Muitas vezes o elogio bate em uma autoimagem pouco acolhedora. Se você se enxerga como “não suficiente”, o reconhecimento soa como contradição e gera tensão em vez de alegria.Eu devo aceitar elogios mesmo quando não acredito neles?
Sim. Você pode tratá-los como uma observação: “é assim que você me percebe”. Não é obrigatório sentir aquilo como verdade imediatamente para receber com respeito.É arrogância simplesmente aceitar um elogio?
Não. Arrogância aparece quando alguém se coloca acima dos outros. Um “obrigado” simples costuma sinalizar serenidade interna, não superioridade.Como aprender a acreditar mais nos elogios?

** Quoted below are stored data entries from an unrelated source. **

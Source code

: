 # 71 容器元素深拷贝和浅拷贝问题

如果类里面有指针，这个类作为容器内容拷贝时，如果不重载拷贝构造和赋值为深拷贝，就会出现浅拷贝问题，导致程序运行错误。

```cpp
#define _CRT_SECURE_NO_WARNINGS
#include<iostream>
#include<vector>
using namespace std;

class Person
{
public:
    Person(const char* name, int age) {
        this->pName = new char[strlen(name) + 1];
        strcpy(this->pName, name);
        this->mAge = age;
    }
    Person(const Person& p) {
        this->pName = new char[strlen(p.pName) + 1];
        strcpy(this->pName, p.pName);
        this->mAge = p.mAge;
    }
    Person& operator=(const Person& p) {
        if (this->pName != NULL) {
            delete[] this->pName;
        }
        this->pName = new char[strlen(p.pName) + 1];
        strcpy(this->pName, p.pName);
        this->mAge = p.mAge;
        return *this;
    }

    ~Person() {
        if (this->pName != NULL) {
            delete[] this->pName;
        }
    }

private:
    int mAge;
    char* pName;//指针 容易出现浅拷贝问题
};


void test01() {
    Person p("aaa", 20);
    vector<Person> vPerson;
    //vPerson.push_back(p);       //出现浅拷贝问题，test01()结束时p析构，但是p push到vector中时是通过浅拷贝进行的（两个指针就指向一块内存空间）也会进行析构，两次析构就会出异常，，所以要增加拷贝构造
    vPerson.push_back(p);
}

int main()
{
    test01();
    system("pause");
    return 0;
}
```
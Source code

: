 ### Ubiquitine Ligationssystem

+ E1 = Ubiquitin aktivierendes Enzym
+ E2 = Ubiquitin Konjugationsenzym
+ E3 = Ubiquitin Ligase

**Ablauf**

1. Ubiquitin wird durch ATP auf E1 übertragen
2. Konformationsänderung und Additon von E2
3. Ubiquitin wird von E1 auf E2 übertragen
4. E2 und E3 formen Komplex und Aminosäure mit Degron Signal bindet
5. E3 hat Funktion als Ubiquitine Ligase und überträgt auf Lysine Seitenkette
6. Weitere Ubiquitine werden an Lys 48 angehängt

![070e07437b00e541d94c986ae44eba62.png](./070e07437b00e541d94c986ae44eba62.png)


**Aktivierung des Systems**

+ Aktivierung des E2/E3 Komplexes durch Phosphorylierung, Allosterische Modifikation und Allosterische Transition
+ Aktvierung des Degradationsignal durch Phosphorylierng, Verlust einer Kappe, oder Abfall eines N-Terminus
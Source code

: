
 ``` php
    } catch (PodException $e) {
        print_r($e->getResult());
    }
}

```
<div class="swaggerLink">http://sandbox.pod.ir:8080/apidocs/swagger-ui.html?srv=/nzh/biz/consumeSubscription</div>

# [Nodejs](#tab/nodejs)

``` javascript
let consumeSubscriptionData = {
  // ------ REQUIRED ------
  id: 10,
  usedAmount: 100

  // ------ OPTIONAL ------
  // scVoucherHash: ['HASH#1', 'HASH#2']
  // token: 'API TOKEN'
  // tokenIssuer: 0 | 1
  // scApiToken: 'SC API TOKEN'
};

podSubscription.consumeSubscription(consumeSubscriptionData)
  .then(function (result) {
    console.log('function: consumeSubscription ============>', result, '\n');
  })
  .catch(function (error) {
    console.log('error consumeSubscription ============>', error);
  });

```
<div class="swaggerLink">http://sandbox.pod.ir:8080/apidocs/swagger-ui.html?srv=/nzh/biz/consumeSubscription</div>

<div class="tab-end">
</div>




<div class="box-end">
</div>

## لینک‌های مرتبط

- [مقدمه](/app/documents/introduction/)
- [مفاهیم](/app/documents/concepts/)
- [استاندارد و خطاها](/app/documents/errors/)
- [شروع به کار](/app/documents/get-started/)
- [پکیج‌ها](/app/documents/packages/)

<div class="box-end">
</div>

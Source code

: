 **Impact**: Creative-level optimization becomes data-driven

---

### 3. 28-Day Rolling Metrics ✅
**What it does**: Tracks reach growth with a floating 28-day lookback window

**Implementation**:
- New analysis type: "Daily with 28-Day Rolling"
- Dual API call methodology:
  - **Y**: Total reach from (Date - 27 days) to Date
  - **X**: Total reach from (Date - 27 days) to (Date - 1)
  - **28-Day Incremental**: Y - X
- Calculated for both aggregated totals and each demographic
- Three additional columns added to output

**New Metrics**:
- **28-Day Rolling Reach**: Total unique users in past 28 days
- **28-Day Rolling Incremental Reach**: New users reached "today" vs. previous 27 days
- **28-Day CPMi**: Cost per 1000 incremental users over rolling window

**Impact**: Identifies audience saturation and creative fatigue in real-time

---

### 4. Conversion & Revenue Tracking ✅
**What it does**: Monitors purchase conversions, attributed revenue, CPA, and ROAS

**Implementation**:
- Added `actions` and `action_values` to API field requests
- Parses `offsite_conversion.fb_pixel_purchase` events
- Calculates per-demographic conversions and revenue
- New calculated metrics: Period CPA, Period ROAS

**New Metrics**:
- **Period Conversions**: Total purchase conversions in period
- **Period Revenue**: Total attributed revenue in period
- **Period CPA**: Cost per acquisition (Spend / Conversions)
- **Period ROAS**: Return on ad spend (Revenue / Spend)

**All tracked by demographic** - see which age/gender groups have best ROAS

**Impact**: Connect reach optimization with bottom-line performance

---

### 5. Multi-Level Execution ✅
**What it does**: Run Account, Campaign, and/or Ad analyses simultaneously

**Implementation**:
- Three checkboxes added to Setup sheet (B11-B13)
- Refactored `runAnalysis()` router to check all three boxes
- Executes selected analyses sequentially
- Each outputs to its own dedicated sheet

Ajuda reunir feedbacks recorrentes e ligar a situações concretas: em quais momentos eu agi de fato como a pessoa descreveu? Isso aproxima o autoconceito da realidade.E quando elogios parecem manipulativos?
O seu instinto importa. Você pode diferenciar valorização sincera de bajulação interessada - e deixar entrar de verdade apenas o que vier com autenticidade.